TERCİH YAPARKEN NELERE DİKKAT EDİLMELİ

Tercih aşamasında ilk olarak başarı sırasının ve isteklerin ön planda olmasını belirten Yaşar , “Tercih aşamasında birinci öncelik başarı sırası ve istekler. Eğer kişinin puanı, başarı sırası, birçok noktayı tutuyorsa ikinci aşamada istekler geliyor. Ama bizim toplumda şöyle bir sıkıntı var öğrencinin isteklerinden daha çok; arkadaşımın istekleri, anne babamın istekleri, para kazanma durumu, statü çoğu zaman öğrencinin isteğinin önüne geçebiliyor. Öğrenciye soruyoruz. Nereyi tercih edeceksin? Şurayı. Çocuğun yüzüne bakıyoruz konuşma esnasında aslında bu çocuğun tercihi değil. Biraz gıdıkladığımızda, eşelediğimizde, sorduğumuzda annenin, babanın tercihiyle gelmiş olduğunu görüyoruz ya da arkadaşın. Fakat özellikle de LYS dediğimiz üniversite tercihinde annelerin ve babaların daha baskın olduğunu görüyoruz” ifadelerinde bulundu.

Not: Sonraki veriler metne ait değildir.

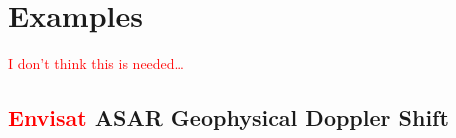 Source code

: \section{Examples}

\textcolor{red}{I don't think this is needed\ldots}

\subsection{\textcolor{red}{Envisat} \ac{ASAR} Geophysical Doppler Shift}





%
%
%
%

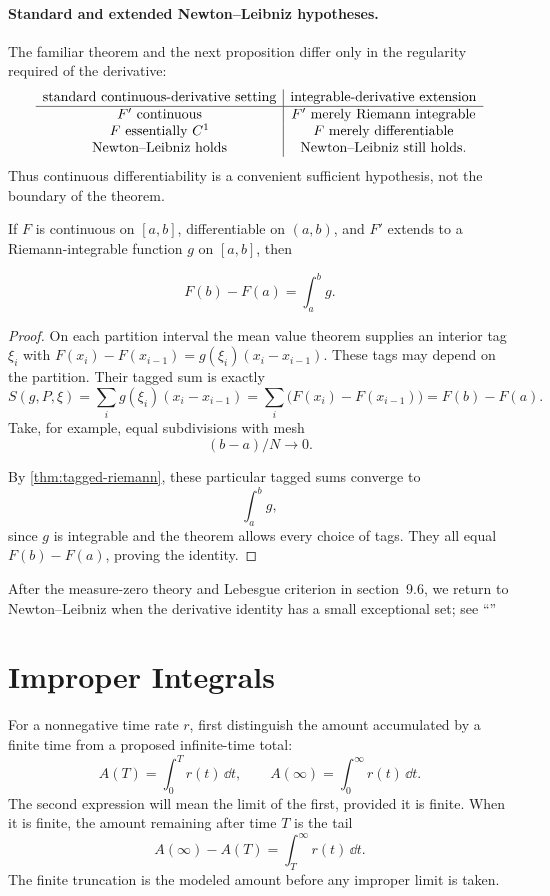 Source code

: \paragraph{Standard and extended Newton--Leibniz hypotheses.}
The familiar theorem and the next proposition differ only in the regularity
required of the derivative:
\[
\begin{array}{c|c}
\text{standard continuous-derivative setting}
&\text{integrable-derivative extension}\cr\hline
F'\text{ continuous}&F'\text{ merely Riemann integrable}\cr
F\text{ essentially }C^1&F\text{ merely differentiable}\cr
\text{Newton--Leibniz holds}&\text{Newton--Leibniz still holds}.
\end{array}
\]
Thus continuous differentiability is a convenient sufficient hypothesis,
not the boundary of the theorem.

\begin{proposition}
\label{prop:newton-leibniz-integrable}
If $F$ is continuous on $[a,b]$, differentiable on $(a,b)$, and $F'$
extends to a Riemann-integrable function $g$ on $[a,b]$, then

\[
F(b)-F(a)=\int_a^b g.
\]

\end{proposition}
\begin{proof}
On each partition interval the mean value theorem supplies an interior tag
$\xi_i$ with $F(x_i)-F(x_{i-1})=g(\xi_i)(x_i-x_{i-1})$.
These tags may depend on the partition. Their tagged sum is exactly
\[
S(g,P,\xi)=\sum_i g(\xi_i)(x_i-x_{i-1})
 =\sum_i\bigl(F(x_i)-F(x_{i-1})\bigr)=F(b)-F(a).
\]
Take, for example, equal subdivisions with mesh
\[
(b-a)/N\to0.
\]

By \cref{thm:tagged-riemann}, these particular tagged sums converge
to
\[
\int_a^b g,
\]
 since $g$ is integrable and the theorem allows every
choice of tags. They all equal $F(b)-F(a)$, proving the identity.
\end{proof}

After the measure-zero theory and Lebesgue criterion in section~9.6,
we return to Newton--Leibniz when the derivative identity has a small
exceptional set; see ``''

\section{Improper Integrals}

For a nonnegative time rate $r$, first distinguish the amount accumulated
by a finite time from a proposed infinite-time total:
\[
A(T)=\int_0^T r(t)\,\dd t,
\qquad A(\infty)=\int_0^\infty r(t)\,\dd t.
\]
The second expression will mean the limit of the first, provided it is
finite. When it is finite, the amount remaining after time $T$ is the tail
\[
A(\infty)-A(T)=\int_T^\infty r(t)\,\dd t.
\]
The finite truncation is the modeled amount before any improper limit is taken.


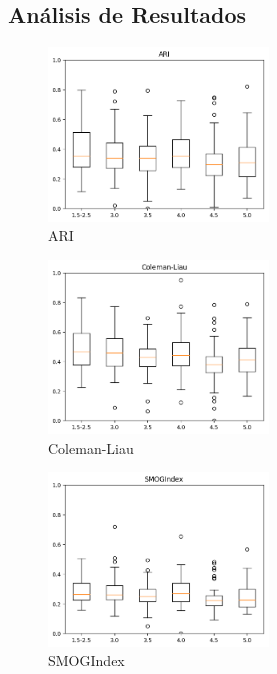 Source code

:\documentclass[12pt,journal,compsoc]{IEEEtran}
\begin{document}
\subsection{Análisis de Resultados}

\begin{minipage}{\linewidth}
  \centering
  \begin{minipage}{0.25\linewidth}
      \begin{figure}[H]
          \includegraphics[width=2.3in]{../unigrams/scripts/boxplots/ARI.png}
          \caption{ARI}
      \end{figure}
  \end{minipage}
  \hspace{0.05\linewidth}
  \begin{minipage}{0.25\linewidth}
      \begin{figure}[H]
          \includegraphics[width=2.3in]{../unigrams/scripts/boxplots/Coleman-Liau.png}
          \caption{Coleman-Liau}
      \end{figure}
  \end{minipage}
  \hspace{0.05\linewidth}
  \begin{minipage}{0.25\linewidth}
      \begin{figure}[H]
          \includegraphics[width=2.3in]{../unigrams/scripts/boxplots/SMOGIndex.png}
          \caption{SMOGIndex}
      \end{figure}
  \end{minipage}
\end{minipage}
\end{document}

DOĞRU TERCİH NASIL YAPILIR?

Doğru tercih yapmanın birinci kuralının başarı sırasına uygun yerlerden başlanması gerekliliğini ifade eden Yaşar, şöyle devam etti; “Doğru tercih yapmanın birinci kuralı başarı sırasına uygun yerden başlayacaksınız. Örneğin başarı sıran 10 bin ise 8 bin 500’lerden 9 binlerden başlayabilirsin. 9 bin 500’lerden başlanır yavaş yavaş 10 binlere doğru 12 bin, 13 bin gitmek istediğin yere kadar. 1. kural başarı sıranı esas alacaksın. Öğrencinin kişiliği, özelliği, yeterliliğini ile örtüşen bölümler seçilmelidir.”

ÖĞRENCİ TERCİH EDECEĞİ BÖLÜMÜ NEYE GÖRE BELİRLEMELİDİR?

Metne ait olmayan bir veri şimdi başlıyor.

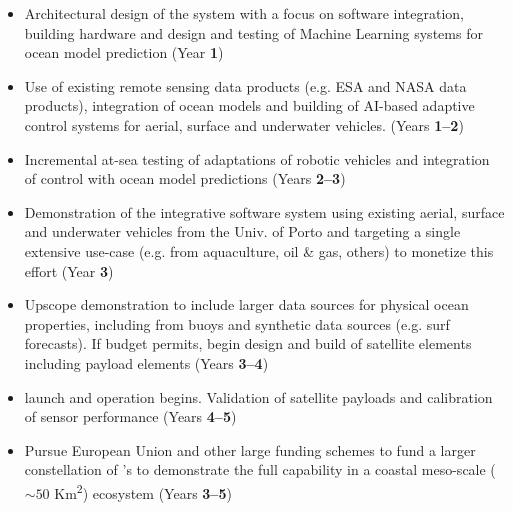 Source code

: \documentclass[12pt]{article}
\begin{document}
\begin{itemize}[noitemsep,topsep=0pt,parsep=0pt,partopsep=0pt]

\item Architectural design of the system with a focus on software
  integration, building hardware and design and testing of Machine
  Learning systems for ocean model prediction (Year \textbf{1})

\item Use of existing remote sensing data products (e.g. ESA and NASA
  data products), integration of ocean models and building of AI-based
  adaptive control systems for aerial, surface and underwater
  vehicles.  (Years \textbf{1--2})

\item Incremental at-sea testing of adaptations of robotic vehicles
  and integration of control with ocean model predictions (Years
  \textbf{2--3}) 

  
\item Demonstration of the integrative software system using existing
  aerial, surface and underwater vehicles from the Univ. of Porto and
  targeting a single extensive use-case (e.g. from aquaculture, oil \&
  gas, others) to monetize this effort (Year \textbf{3})

\item Upscope demonstration to include larger data sources for
  physical ocean properties, including from buoys and synthetic data
  sources (e.g. surf forecasts). If \sml budget permits, begin design
  and build of satellite elements including payload elements (Years
  \textbf{3--4})

\item \sml launch and operation begins. Validation of satellite
  payloads and calibration of sensor performance (Years \textbf{4--5})

\item Pursue European Union and other large funding schemes to fund a
  larger constellation of \smle's to demonstrate the full capability
  in a coastal meso-scale ($\sim 50$ Km\textsuperscript{2}) ecosystem
  (Years \textbf{3--5})

\end{itemize}
\end{document}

Öğrencinin hangi işi yapmak istiyorsa oraya doğru eğiliminin olmasını vurgulayan Yaşar, sözlerini şu şekilde sürdürdü, “Ben her zaman şunu diyorum. Neyi istiyorsunuz? Hangi işi yapmak istiyorsunuz? Çünkü işte ön planda. Biraz önce belirttiğim gibi başarı sıran yetiyor, başarı sırandan sonraki 2. kriter istek. Tabi isteği de ne belirleyecek? Yarın kaygısı. Ben bu mesleği bitirdiğimde kendimi nerede görüyorum? Peki hemen iş bulabilecek miyim? Okuduğum bölümü uygulayabilecek miyim? gibi sorularının cevaplarını öğrencilerin kendilerine vermesini istiyorum. Çünkü kullanılmayan bilginin hiçbir anlamı olmadığını düşünüyorum.”

TERCİH YAPILIRKEN ÇEVREDEN GELEN YORUMLAR DİKKATE ALINMALI MI?

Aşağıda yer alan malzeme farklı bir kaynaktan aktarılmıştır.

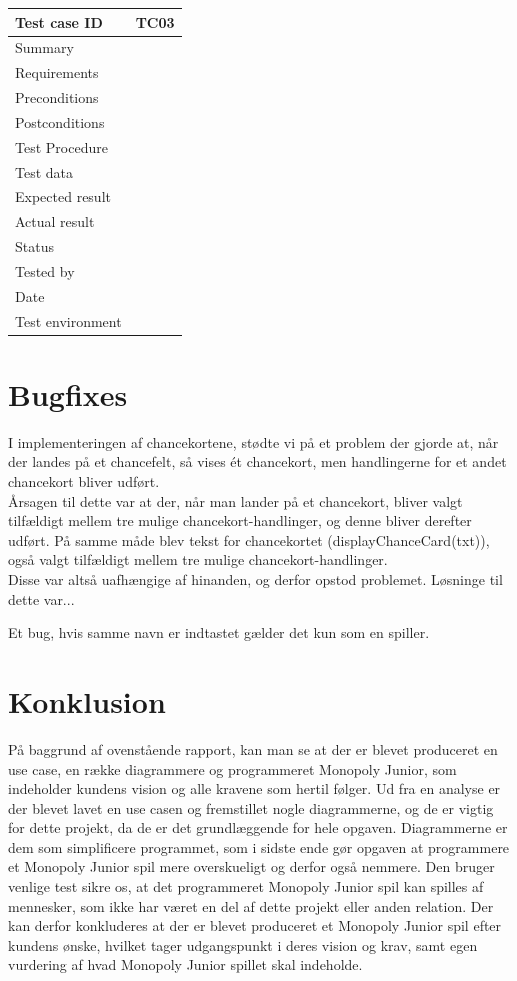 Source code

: \documentclass{article}
\begin{document}
\begin{tabular}{ | m{} | m{}|}
    \hline
    Test case ID & TC03  \\
    \hline
    Summary & \\
    \hline
    Requirements & \\
    \hline
    Preconditions & \\
    \hline
    Postconditions & \\
    \hline
    Test Procedure & \\
    \hline
    Test data &  \\
    \hline
    Expected result & \\
    \hline
    Actual result & \\
    \hline
    Status & \\
    \hline
    Tested by & \\
    \hline
    Date & \\
    \hline
    Test environment & \\
    \hline
\end{tabular}

\section{Bugfixes}
I implementeringen af chancekortene, stødte vi på et problem der gjorde at, når der landes på et chancefelt, så vises ét chancekort, men handlingerne for et andet chancekort bliver udført.\\
Årsagen til dette var at der, når man lander på et chancekort, bliver valgt tilfældigt mellem tre mulige chancekort-handlinger, og denne bliver derefter udført. På samme måde blev tekst for chancekortet (displayChanceCard(txt)), også valgt tilfældigt mellem tre mulige chancekort-handlinger. \\
Disse var altså uafhængige af hinanden, og derfor opstod problemet.
Løsninge til dette var...

Et bug, hvis samme navn er indtastet gælder det kun som en spiller.


\section{Konklusion}
På baggrund af ovenstående rapport, kan man se at der er blevet produceret en use case, en række diagrammere og programmeret Monopoly Junior, som indeholder kundens vision og alle kravene som hertil følger. Ud fra en analyse er der blevet lavet en use casen og fremstillet nogle diagrammerne, og de er vigtig for dette projekt, da de
er det grundlæggende for hele opgaven. Diagrammerne er dem som simplificere programmet, som i sidste ende gør opgaven at programmere et Monopoly Junior spil mere overskueligt og derfor også nemmere. Den bruger venlige test sikre os, at det programmeret Monopoly Junior spil kan spilles af mennesker, som ikke har været en del af dette projekt eller anden relation. Der kan derfor konkluderes at der er blevet produceret et Monopoly  Junior spil efter kundens ønske, hvilket tager udgangspunkt i deres vision og krav, samt egen vurdering af hvad Monopoly Junior spillet skal indeholde.  
\end{document}
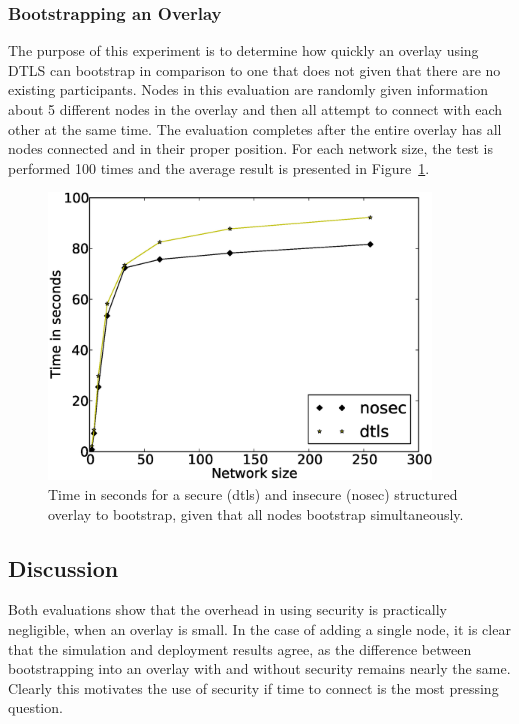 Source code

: \subsubsection{Bootstrapping an Overlay}

The purpose of this experiment is to determine how quickly an overlay using
DTLS can bootstrap in comparison to one that does not given that there are no
existing participants.  Nodes in this evaluation are randomly given information
about 5 different nodes in the overlay and then all attempt to connect with
each other at the same time.  The evaluation completes after the entire overlay
has all nodes connected and in their proper position.  For each network size,
the test is performed 100 times and the average result is presented in
Figure~\ref{fig:bootstrap_eval}.

\begin{figure}[ht]
\centering
\includegraphics[width=4in]{figs/bootstrap_time.eps}
\caption[Bootstrapping a secure overlay]{Time in seconds for a secure (dtls)
and insecure (nosec) structured overlay to bootstrap, given that all nodes
bootstrap simultaneously.}
\label{fig:bootstrap_eval}
\end{figure}

\subsection{Discussion}

Both evaluations show that the overhead in using security is practically
negligible, when an overlay is small.  In the case of adding a single node, it
is clear that the simulation and deployment results agree, as the difference
between bootstrapping into an overlay with and without security remains nearly
the same.  Clearly this motivates the use of security if time to connect is the
most pressing question.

Ekmeği fırından, eti kasaptan almalı diyerek tercih noktasında uzmanlardan yardım alınmasını öneren Yaşar, “Ben her zaman şunu söylerim. Ekmeği ekmekçiden, eti kasaptan alacaksın. Bu işi bilenden almak lazımdır. Çünkü herkes kendine göre konuşuyor. Matematik öğretmenine varıyorsun o kendi dünyasına göre konuşuyor. İşte arkadaşının yanına varıyorsun o kendi dünyasına göre konuşuyor. Anne baba kendi hayallerine göre konuşuyor. Bu işin uzmanı kimdir? Mesela okullarda tercih danışmanlık bürosu, Rehberlik Danışmanlık merkezinin Öğretmen evinde tercih danışmanlık bürosu var. Burada uzmanlar görev yapıyor. İşte işi bilenler psikolojik danışmanlar, rehber öğretmenler, meslek danışmanları sahadalar. Gidip onlardan bilgi alınırsa gerçekten iyi bir sonuç alacaklar. Arkadaşın, annenin ya da işi bilmeyenin yapacağı yorumlar biraz daha duygusal oluyor” ifadelerini kullandı.


HAYALLER Mİ, HEDEFLER Mİ?
Öğrencinin hangi bölümü okuyorsa o bölümün en iyisi olması zorunluluğunu belirten Yaşar, “Neyi yapıyorsak ya da neyi okuyorsak en iyisi olmak zorundasın. Yani RTS mi okuyorsun? Bir başka alana dallanacağına yapacağın şey şu en iyi RTS alanındaki kişi olmak zorundasın. Bunun için dil bilmen gerekiyor ise öğreneceksin. Kursa gitmen gerekiyorsa gideceksin. İşte Mimarsan en iyi mimar olacaksın. Mühendissen en iyi olmak gerekiyor. Sıradan bir Radyo Televizyon ve Sinemacı çok, sıradan mimar çok, sıradan rehber öğretmen çok. Kim tercih ediliyor? En olanlar, en iyi olanlar, en mükemmel olanlar, en donanımlı olanlar. Çünkü hayatın içerisinde görürsünüz herkes iyidir ama tercih edilen en iyisi olandır. Onun için kendi alanında uzmanlaşmanın gerekliliğine inanıyorum. Hayalleri hedefe dönüştüreceksin. Hani çok söylenen bir söz vardır. Der ki: ‘Hedefiniz yıldızlar olsun ama ayaklarınız yere bassın’ şimdi hayallerimiz olsun ama ayağımız da yere basması gerekiyor. Puanın ya da sıran 30 binlerde 40 binlerde ise tıp hayal etmek çok akıllıca değil. O zaman o hayalini biraz indirebilirsin. Hedeflere dönüştürebilirsin. Nereye gitmek istiyorsun? Bu boşluğu nasıl dolduracaksın? Ne yapacaksın? İşte biz bu boşlukta koçluk yapıyoruz. Kişinin hayalini hedefe dönüştürmesini sağlayarak işte 30 binlerdeki birini tıp okuyamayabilir ama diş hekimliği, eczacılık, fizyoterapi işte kendine yakın olan bir mesleği tercih etmesinin gerekliliğine inanıyorum. Hayaller hedeflendirilmeli diye düşünüyorum” dedi.